The VAERS site includes a Guide to Interpreting VAERS Data.
Under Evaluating VAERS Data:
When evaluating data from VAERS, it is important to note that for any reported event, no cause-and-effect relationship has been established. […]
VAERS collects data on any adverse event following vaccination, be it coincidental or truly caused by a vaccine. The report of an adverse event to VAERS is not documentation that a vaccine caused the event.
Under VAERS Data Limitations:
Reports vary in quality and completeness. They often lack details and sometimes can have information that contains errors. […]
No proof that the event was caused by the vaccine is required in order for VAERS to accept the report. VAERS accepts all reports without judging whether the event was caused by the vaccine.
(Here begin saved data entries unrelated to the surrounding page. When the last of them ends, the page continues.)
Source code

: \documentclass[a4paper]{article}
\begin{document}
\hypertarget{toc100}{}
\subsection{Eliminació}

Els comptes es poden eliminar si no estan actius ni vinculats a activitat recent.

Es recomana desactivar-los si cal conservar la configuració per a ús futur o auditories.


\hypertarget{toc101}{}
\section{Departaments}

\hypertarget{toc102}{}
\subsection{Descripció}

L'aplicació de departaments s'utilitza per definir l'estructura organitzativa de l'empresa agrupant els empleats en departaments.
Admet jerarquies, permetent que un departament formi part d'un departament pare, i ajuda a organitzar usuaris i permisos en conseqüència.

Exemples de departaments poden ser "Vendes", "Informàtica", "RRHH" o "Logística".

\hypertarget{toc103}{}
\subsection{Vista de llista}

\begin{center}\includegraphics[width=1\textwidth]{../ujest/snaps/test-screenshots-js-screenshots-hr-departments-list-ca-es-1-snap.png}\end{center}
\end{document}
The above is a small selection from the guide. Yet it is enough to inform readers seeking definitive information on adverse events linked to vaccines, that it will not be found there. Exploiting the reports to provide an accurate picture of potential or existing problems takes resources. Resources that individuals don’t have. Consider the case of RotaShield. This rotavirus vaccine was taken off the U.S. market in 1999 because of an association between the vaccine and intussusception. The U.S. Advisory Committee on Immunisation Practices (ACIP) voted for its removal after an in depth review of available data. RotaShield was available for just months.
Paul Offit is well schooled in how VAERS is misused. He is also a firm supporter of civilian reporting because, as intended, unanticipated side effects can be caught this way. He has referred to VAERS as a “hypothesis-generating mechanism”, and observed about RotaShield:
There were a number of VAERS reports that patients within a week developed an intestinal blockage. A study was done and it was shown to be a causal association. VAERS was the tipoff. There’s value in it.
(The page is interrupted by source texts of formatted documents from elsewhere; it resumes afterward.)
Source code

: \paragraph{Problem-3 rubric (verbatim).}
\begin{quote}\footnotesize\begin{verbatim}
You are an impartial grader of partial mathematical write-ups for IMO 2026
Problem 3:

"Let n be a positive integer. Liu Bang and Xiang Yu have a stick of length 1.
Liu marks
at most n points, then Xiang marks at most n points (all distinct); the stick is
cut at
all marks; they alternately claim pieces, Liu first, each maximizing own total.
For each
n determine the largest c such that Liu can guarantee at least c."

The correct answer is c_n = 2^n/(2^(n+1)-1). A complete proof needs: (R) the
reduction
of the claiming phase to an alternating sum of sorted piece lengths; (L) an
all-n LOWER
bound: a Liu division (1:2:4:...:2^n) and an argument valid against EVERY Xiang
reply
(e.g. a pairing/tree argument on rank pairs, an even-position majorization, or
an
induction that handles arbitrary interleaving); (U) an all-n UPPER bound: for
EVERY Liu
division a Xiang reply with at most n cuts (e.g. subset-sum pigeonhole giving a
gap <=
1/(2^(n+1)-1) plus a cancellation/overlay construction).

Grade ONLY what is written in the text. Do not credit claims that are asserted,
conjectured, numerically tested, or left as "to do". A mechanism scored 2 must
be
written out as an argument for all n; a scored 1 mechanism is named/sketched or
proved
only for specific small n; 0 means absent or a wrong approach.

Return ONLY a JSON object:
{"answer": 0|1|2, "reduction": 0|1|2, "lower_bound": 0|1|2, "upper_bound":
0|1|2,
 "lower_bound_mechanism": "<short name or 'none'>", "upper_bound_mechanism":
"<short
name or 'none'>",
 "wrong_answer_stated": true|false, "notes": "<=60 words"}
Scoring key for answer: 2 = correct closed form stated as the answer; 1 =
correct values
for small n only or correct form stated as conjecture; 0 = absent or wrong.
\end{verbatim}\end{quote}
Medscape provide detail on the scale of the study:
The suspected association between RRV-TV and intussusception based on a review of VAERS data led CDC, in conjunction with state and local health departments, to implement a case-control study [in 19 U.S. states among 429 infants and 1,763 matched controls] and case-series analysis and a retrospective cohort study [among 463,277 children].
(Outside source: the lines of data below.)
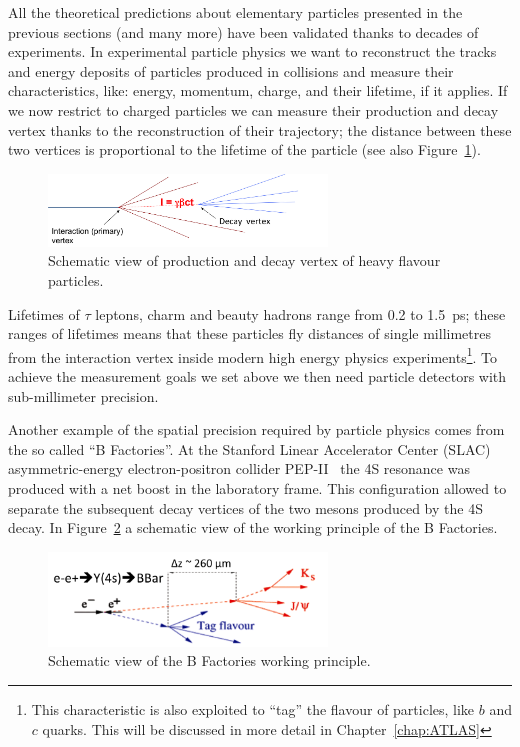 All the theoretical predictions about elementary particles presented in the previous sections 
(and many more) 
have been validated thanks to decades of experiments. In experimental particle physics we 
want to 
reconstruct the tracks and energy deposits of particles produced in collisions and measure their 
characteristics, like: energy, momentum, charge, and their lifetime, if it applies.
If we now restrict to charged particles we can measure their production and decay vertex thanks to 
the reconstruction of their trajectory; the distance between these two vertices is proportional to the 
lifetime of the particle (see also Figure~\ref{fig:HFDV}).

\begin{figure}[htbp]
   \centering
   \includegraphics[width=0.66\textwidth]{lifetime.png} %
   \caption{Schematic view of production and decay vertex of heavy flavour particles.}
   \label{fig:HFDV}
\end{figure}

Lifetimes of $\tau$ leptons, charm 
and beauty hadrons range from 0.2 to 1.5~ps; these ranges of lifetimes means that these particles 
fly distances of single millimetres from the interaction vertex inside modern high energy physics 
experiments\footnote{This characteristic is also exploited to ``tag'' the flavour of particles, like $b$ and 
$c$ quarks. This will be discussed in more detail in Chapter~\ref{chap:ATLAS}}. To achieve the measurement goals we set above we then need particle detectors
with sub-millimeter precision.

Another example of the spatial precision required by particle physics comes from the 
so called ``B Factories''. At the Stanford Linear Accelerator Center (SLAC) 
asymmetric-energy electron-positron collider PEP-II~\cite{37821} the \Y4S resonance was produced 
with a net boost in the laboratory frame. This configuration allowed to separate the subsequent 
decay vertices of the two \B mesons produced by the \Y4S decay. In Figure~\ref{fig:BFCPV} 
a schematic view of the working principle of the B Factories. 

\begin{figure}[htbp]
   \centering
   \includegraphics[width=0.66\textwidth]{BFCPV.png} %
   \caption{Schematic view of the B Factories working principle.}
   \label{fig:BFCPV}
\end{figure}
So yes. If it’s confirmation of adverse events due to vaccination one seeks, merely perusing VAERS isn’t enough. This doesn’t stop antivaxxers from abusing the VAERS database to create the illusion of wide scale “vaccine injury”. As we’ve seen time and again during the COVID-19 vaccine rollout, screenshots and memes reach a large audience. Discredited Australian Instagram influencer and anti-vaccine advocate, Taylor Winterstein, has misused VAERS data to attack “mainstream mentality”. These tactics have the added advantage of side-stepping the guide to interpreting what is limited data on VAERS. The same approach is used by right wing cable news outlets. There are numerous techniques used to avoid the reality that there is only a temporal, and not a causal, relationship between vaccine and adverse reaction. Presenting government data carries a certain authority. Stripping it of context ensures it is inaccurate.
OpenVAERS
Post hoc ergo propter hoc: After this therefore because of this. This fallacy is the fuel driving the VAERS misinformation empire. Without it, outright claims cannot stand. Nor could the inference and extrapolation that comes from accepting widespread vaccine injury and death. The Vaxxed II bus in Australia is a typical example. It began last year, collecting dubious testimonials on “the vaccine-killed and injured”. Last month it began targeting the COVID-19 vaccine. Removing context from VAERS data ensures post hoc fallacy. This is exactly what the OpenVAERS project does. Launched in September 2019, it was initially run from archivist.net as confirmed on the Facebook page of The Archivist. In January 2021 the domain switched to openvaers.com and focused on COVID-19 vaccination data. Unsurprisingly OpenVAERS is a favourite of antivaxxers. Until recently, the index page offered:
The OpenVAERS Project allows browsing and searching of the reports without the need to compose an advanced search (more advanced searches can be done at medalerts.org or vaers.hhs.gov).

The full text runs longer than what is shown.